Na siłowni dzisiaj była dosłownie sauna, bo obiekt wyłączył już klimatyzację i jedyne co tam jest, to jakiś lekki nawiew, który nic nie daje. Byłam na zajęciach fitness, na których było też ze 20 innych bab. Instruktorka widząc nasze czerwone mordy otworzyła drzwi na korytarz, aby zrobić przeciąg. Niewiele to dało, no ale coś tam było czuć. Przypominam - było tam ze dwadzieścia bab. Jedna z nich, podkreślam JEDNA, która stała w tym przeciągu zaczęła jęczeć, aby zamknąć drzwi, bo jej daje po plecach i później jest chora. Mówię do niej, że możemy zamienić się miejscami, bo u mnie powietrze dosłownie stoi i w zasadzie nie miałabym nic przeciwko żeby mi napieprzało w plecy. Baba oczywiście olała moją propozycję i powiedziała "drzwi mają być zamknięte", po czym instruktorka je zamknęła.
Powiedzcie mi proszę - po jaką cholerę tacy ludzie chodzą na siłownię?
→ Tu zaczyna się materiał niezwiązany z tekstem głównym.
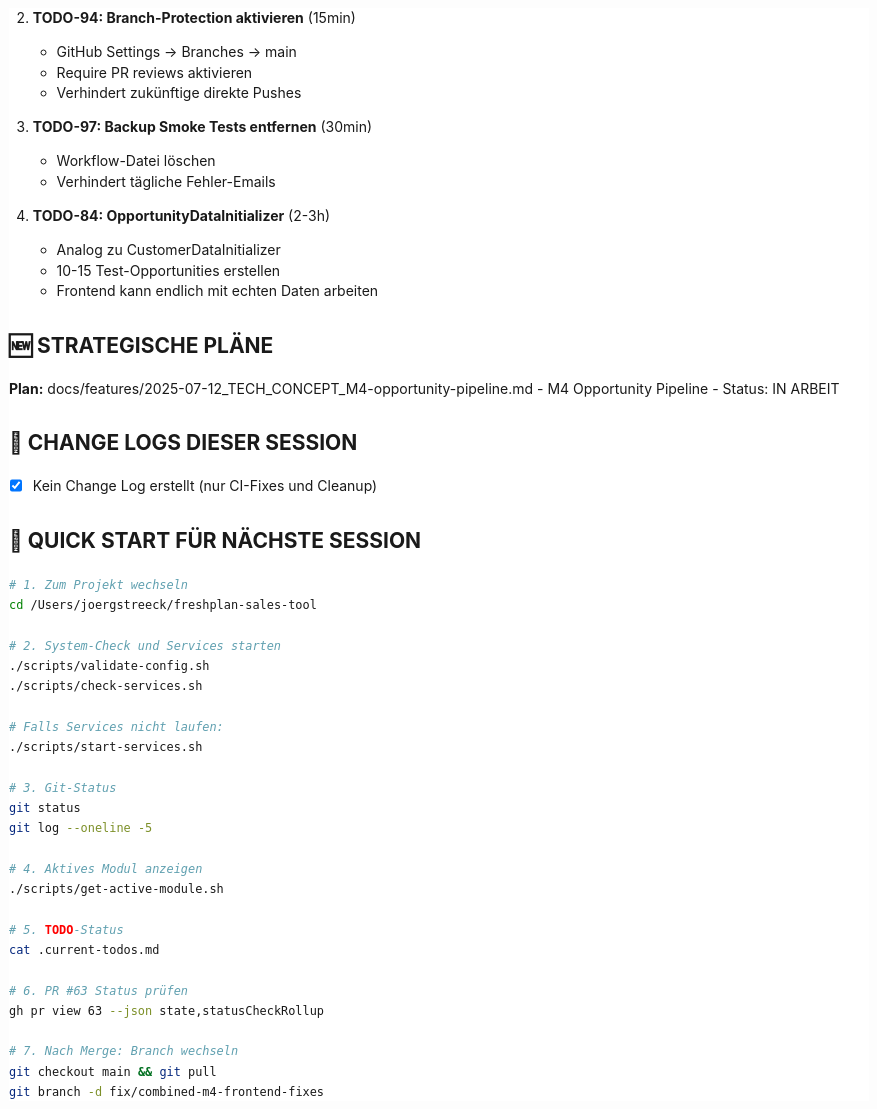 2. **TODO-94: Branch-Protection aktivieren** (15min)
   - GitHub Settings → Branches → main
   - Require PR reviews aktivieren
   - Verhindert zukünftige direkte Pushes

3. **TODO-97: Backup Smoke Tests entfernen** (30min)
   - Workflow-Datei löschen
   - Verhindert tägliche Fehler-Emails

4. **TODO-84: OpportunityDataInitializer** (2-3h)
   - Analog zu CustomerDataInitializer
   - 10-15 Test-Opportunities erstellen
   - Frontend kann endlich mit echten Daten arbeiten

## 🆕 STRATEGISCHE PLÄNE
**Plan:** docs/features/2025-07-12_TECH_CONCEPT_M4-opportunity-pipeline.md - M4 Opportunity Pipeline - Status: IN ARBEIT

## 📝 CHANGE LOGS DIESER SESSION
- [x] Kein Change Log erstellt (nur CI-Fixes und Cleanup)

## 🚀 QUICK START FÜR NÄCHSTE SESSION
```bash
# 1. Zum Projekt wechseln
cd /Users/joergstreeck/freshplan-sales-tool

# 2. System-Check und Services starten
./scripts/validate-config.sh
./scripts/check-services.sh

# Falls Services nicht laufen:
./scripts/start-services.sh

# 3. Git-Status
git status
git log --oneline -5

# 4. Aktives Modul anzeigen
./scripts/get-active-module.sh

# 5. TODO-Status
cat .current-todos.md

# 6. PR #63 Status prüfen
gh pr view 63 --json state,statusCheckRollup

# 7. Nach Merge: Branch wechseln
git checkout main && git pull
git branch -d fix/combined-m4-frontend-fixes
```
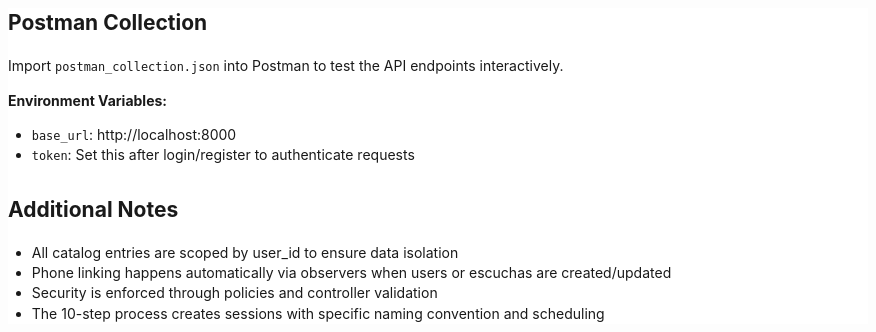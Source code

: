 ## Postman Collection

Import `postman_collection.json` into Postman to test the API endpoints interactively.

**Environment Variables:**
- `base_url`: http://localhost:8000
- `token`: Set this after login/register to authenticate requests

## Additional Notes

- All catalog entries are scoped by user_id to ensure data isolation
- Phone linking happens automatically via observers when users or escuchas are created/updated
- Security is enforced through policies and controller validation
- The 10-step process creates sessions with specific naming convention and scheduling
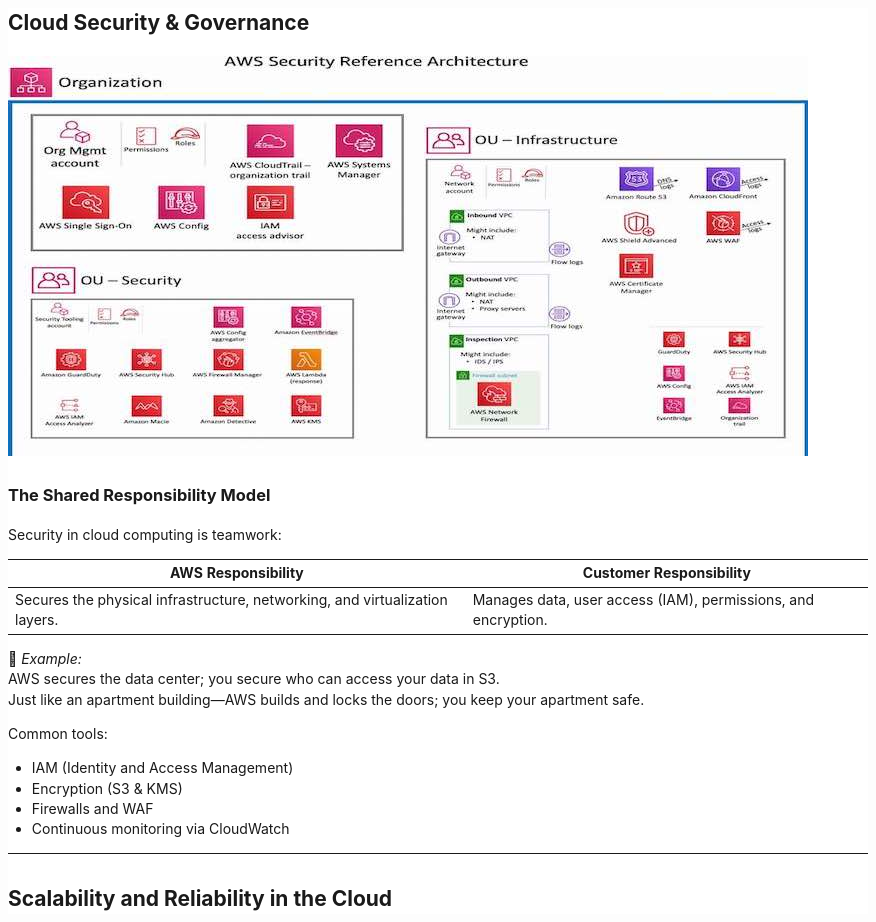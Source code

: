 
## Cloud Security & Governance

![AWS Security Architecture](../assets/images/aws_security_reference_architecture.jpg)

### The Shared Responsibility Model

Security in cloud computing is teamwork:

| AWS Responsibility                                                          | Customer Responsibility                                       |
| --------------------------------------------------------------------------- | ------------------------------------------------------------- |
| Secures the physical infrastructure, networking, and virtualization layers. | Manages data, user access (IAM), permissions, and encryption. |

📘 _Example:_  
AWS secures the data center; you secure who can access your data in S3.  
Just like an apartment building—AWS builds and locks the doors; you keep your apartment safe.

Common tools:

- IAM (Identity and Access Management)
- Encryption (S3 & KMS)
- Firewalls and WAF
- Continuous monitoring via CloudWatch

---

## Scalability and Reliability in the Cloud
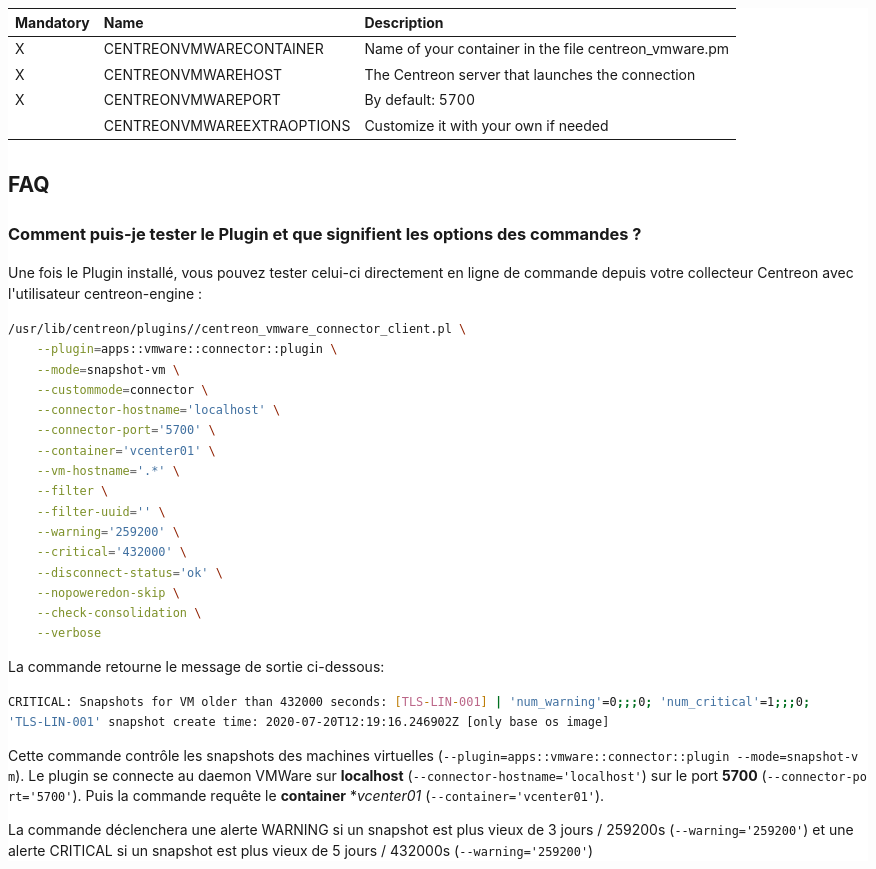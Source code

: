 | Mandatory   | Name                       | Description                                            |
| :---------- | :------------------------- | :----------------------------------------------------- |
| X           | CENTREONVMWARECONTAINER    | Name of your container in the file centreon_vmware.pm  |
| X           | CENTREONVMWAREHOST         | The Centreon server that launches the connection       |
| X           | CENTREONVMWAREPORT         | By default: 5700                                       |
|             | CENTREONVMWAREEXTRAOPTIONS | Customize it with your own if needed                   |

## FAQ

### Comment puis-je tester le Plugin et que signifient les options des commandes ?

Une fois le Plugin installé, vous pouvez tester celui-ci directement en ligne de commande depuis votre collecteur Centreon avec l'utilisateur centreon-engine :

```bash
/usr/lib/centreon/plugins//centreon_vmware_connector_client.pl \
    --plugin=apps::vmware::connector::plugin \
    --mode=snapshot-vm \
    --custommode=connector \
    --connector-hostname='localhost' \
    --connector-port='5700' \
    --container='vcenter01' \
    --vm-hostname='.*' \
    --filter \
    --filter-uuid='' \
    --warning='259200' \
    --critical='432000' \
    --disconnect-status='ok' \
    --nopoweredon-skip \
    --check-consolidation \
    --verbose
```

La commande retourne le message de sortie ci-dessous:

```bash
CRITICAL: Snapshots for VM older than 432000 seconds: [TLS-LIN-001] | 'num_warning'=0;;;0; 'num_critical'=1;;;0;
'TLS-LIN-001' snapshot create time: 2020-07-20T12:19:16.246902Z [only base os image]
```

Cette commande contrôle les snapshots des machines virtuelles (```--plugin=apps::vmware::connector::plugin --mode=snapshot-vm```).
Le plugin se connecte au daemon VMWare sur **localhost** (```--connector-hostname='localhost'```) sur le port **5700** (```--connector-port='5700'```).
Puis la commande requête le **container** **vcenter01* (```--container='vcenter01'```).

La commande déclenchera une alerte WARNING si un snapshot est plus vieux de 3 jours / 259200s (```--warning='259200'```)
et une alerte CRITICAL si un snapshot est plus vieux de 5 jours / 432000s (```--warning='259200'```)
Dobra, rozumiem argumenty typu:
- każdy ma prawo chodzić na siłownię, niezależnie od tego jak szybko łapie przeziębienia i choróbska
- ćwiczenia musza odbywać się w konkretnej temperaturze (dość wysokiej)

ale to nie zmienia faktu, że tam można było dosłownie paść, bo sala jest maleńka, bab dużo, a ćwiczenia bardzo intensywne.
Najbardziej boli mnie to, że ta głupia torba nie przystała na moją propozycję oraz to, że instruktorka bez zawahania zamknęła drzwi nie proponując jakieś alternatywy, która byłaby dobra dla wszystkich.

#silownia #fitness #zalesie #gownowpis #rozowepaski #problemypierwszegoswiata #klimatyzacja
  • 12
@Silly_Alpaca: I tak trzymać ( ͡° ͜ʖ ͡°) A co do ćwiczeń to na taką męczarnie pod względem temperatury nie chciałbym chodzić nawet, gdyby mi ktoś za to płacił. Nawet kiedy ludzie ćwiczą przykładowo w domu w zimę na trenażerach to obowiątkowy jest wiatrak i/lub otwarte okno.